** Your goal **
All lines of the material must be output verbatim.

★ ★ ★ ★

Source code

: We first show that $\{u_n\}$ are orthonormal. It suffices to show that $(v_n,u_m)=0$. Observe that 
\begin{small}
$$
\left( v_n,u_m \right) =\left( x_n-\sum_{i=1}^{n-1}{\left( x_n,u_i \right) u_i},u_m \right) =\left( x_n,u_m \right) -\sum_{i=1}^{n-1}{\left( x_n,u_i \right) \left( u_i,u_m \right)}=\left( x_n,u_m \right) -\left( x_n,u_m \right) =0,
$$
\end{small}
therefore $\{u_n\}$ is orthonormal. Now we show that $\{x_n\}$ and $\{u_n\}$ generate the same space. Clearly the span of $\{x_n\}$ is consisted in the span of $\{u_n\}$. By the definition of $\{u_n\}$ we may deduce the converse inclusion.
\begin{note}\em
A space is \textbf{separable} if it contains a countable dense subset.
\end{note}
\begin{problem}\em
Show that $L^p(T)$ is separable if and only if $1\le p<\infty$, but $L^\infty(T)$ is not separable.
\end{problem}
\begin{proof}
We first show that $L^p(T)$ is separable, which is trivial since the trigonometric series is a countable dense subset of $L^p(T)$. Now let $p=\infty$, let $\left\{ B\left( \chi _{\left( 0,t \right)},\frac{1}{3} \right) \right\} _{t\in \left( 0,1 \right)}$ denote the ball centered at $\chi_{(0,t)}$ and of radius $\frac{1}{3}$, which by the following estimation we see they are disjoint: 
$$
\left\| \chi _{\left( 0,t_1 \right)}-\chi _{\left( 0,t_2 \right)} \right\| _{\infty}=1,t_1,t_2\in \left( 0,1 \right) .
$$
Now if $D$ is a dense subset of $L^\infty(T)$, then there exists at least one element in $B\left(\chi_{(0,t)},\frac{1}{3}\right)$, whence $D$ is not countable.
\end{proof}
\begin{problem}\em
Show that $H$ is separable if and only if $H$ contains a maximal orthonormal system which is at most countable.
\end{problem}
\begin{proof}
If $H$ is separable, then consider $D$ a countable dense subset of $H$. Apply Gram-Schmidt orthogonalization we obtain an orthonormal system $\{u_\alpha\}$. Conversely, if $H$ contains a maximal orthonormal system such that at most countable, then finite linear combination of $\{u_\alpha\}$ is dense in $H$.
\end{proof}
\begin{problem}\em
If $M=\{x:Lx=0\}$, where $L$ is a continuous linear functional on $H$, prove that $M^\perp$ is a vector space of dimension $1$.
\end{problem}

★ ★ ★ ★

** Result of this exercise **
Source code

: We first show that $\{u_n\}$ are orthonormal. It suffices to show that $(v_n,u_m)=0$. Observe that 
\begin{small}
$$
\left( v_n,u_m \right) =\left( x_n-\sum_{i=1}^{n-1}{\left( x_n,u_i \right) u_i},u_m \right) =\left( x_n,u_m \right) -\sum_{i=1}^{n-1}{\left( x_n,u_i \right) \left( u_i,u_m \right)}=\left( x_n,u_m \right) -\left( x_n,u_m \right) =0,
$$
\end{small}
therefore $\{u_n\}$ is orthonormal. Now we show that $\{x_n\}$ and $\{u_n\}$ generate the same space. Clearly the span of $\{x_n\}$ is consisted in the span of $\{u_n\}$. By the definition of $\{u_n\}$ we may deduce the converse inclusion.
\begin{note}\em
A space is \textbf{separable} if it contains a countable dense subset.
\end{note}
\begin{problem}\em
Show that $L^p(T)$ is separable if and only if $1\le p<\infty$, but $L^\infty(T)$ is not separable.
\end{problem}
\begin{proof}
We first show that $L^p(T)$ is separable, which is trivial since the trigonometric series is a countable dense subset of $L^p(T)$. Now let $p=\infty$, let $\left\{ B\left( \chi _{\left( 0,t \right)},\frac{1}{3} \right) \right\} _{t\in \left( 0,1 \right)}$ denote the ball centered at $\chi_{(0,t)}$ and of radius $\frac{1}{3}$, which by the following estimation we see they are disjoint: 
$$
\left\| \chi _{\left( 0,t_1 \right)}-\chi _{\left( 0,t_2 \right)} \right\| _{\infty}=1,t_1,t_2\in \left( 0,1 \right) .
$$
Now if $D$ is a dense subset of $L^\infty(T)$, then there exists at least one element in $B\left(\chi_{(0,t)},\frac{1}{3}\right)$, whence $D$ is not countable.
\end{proof}
\begin{problem}\em
Show that $H$ is separable if and only if $H$ contains a maximal orthonormal system which is at most countable.
\end{problem}
\begin{proof}
If $H$ is separable, then consider $D$ a countable dense subset of $H$. Apply Gram-Schmidt orthogonalization we obtain an orthonormal system $\{u_\alpha\}$. Conversely, if $H$ contains a maximal orthonormal system such that at most countable, then finite linear combination of $\{u_\alpha\}$ is dense in $H$.
\end{proof}
\begin{problem}\em
If $M=\{x:Lx=0\}$, where $L$ is a continuous linear functional on $H$, prove that $M^\perp$ is a vector space of dimension $1$.
\end{problem}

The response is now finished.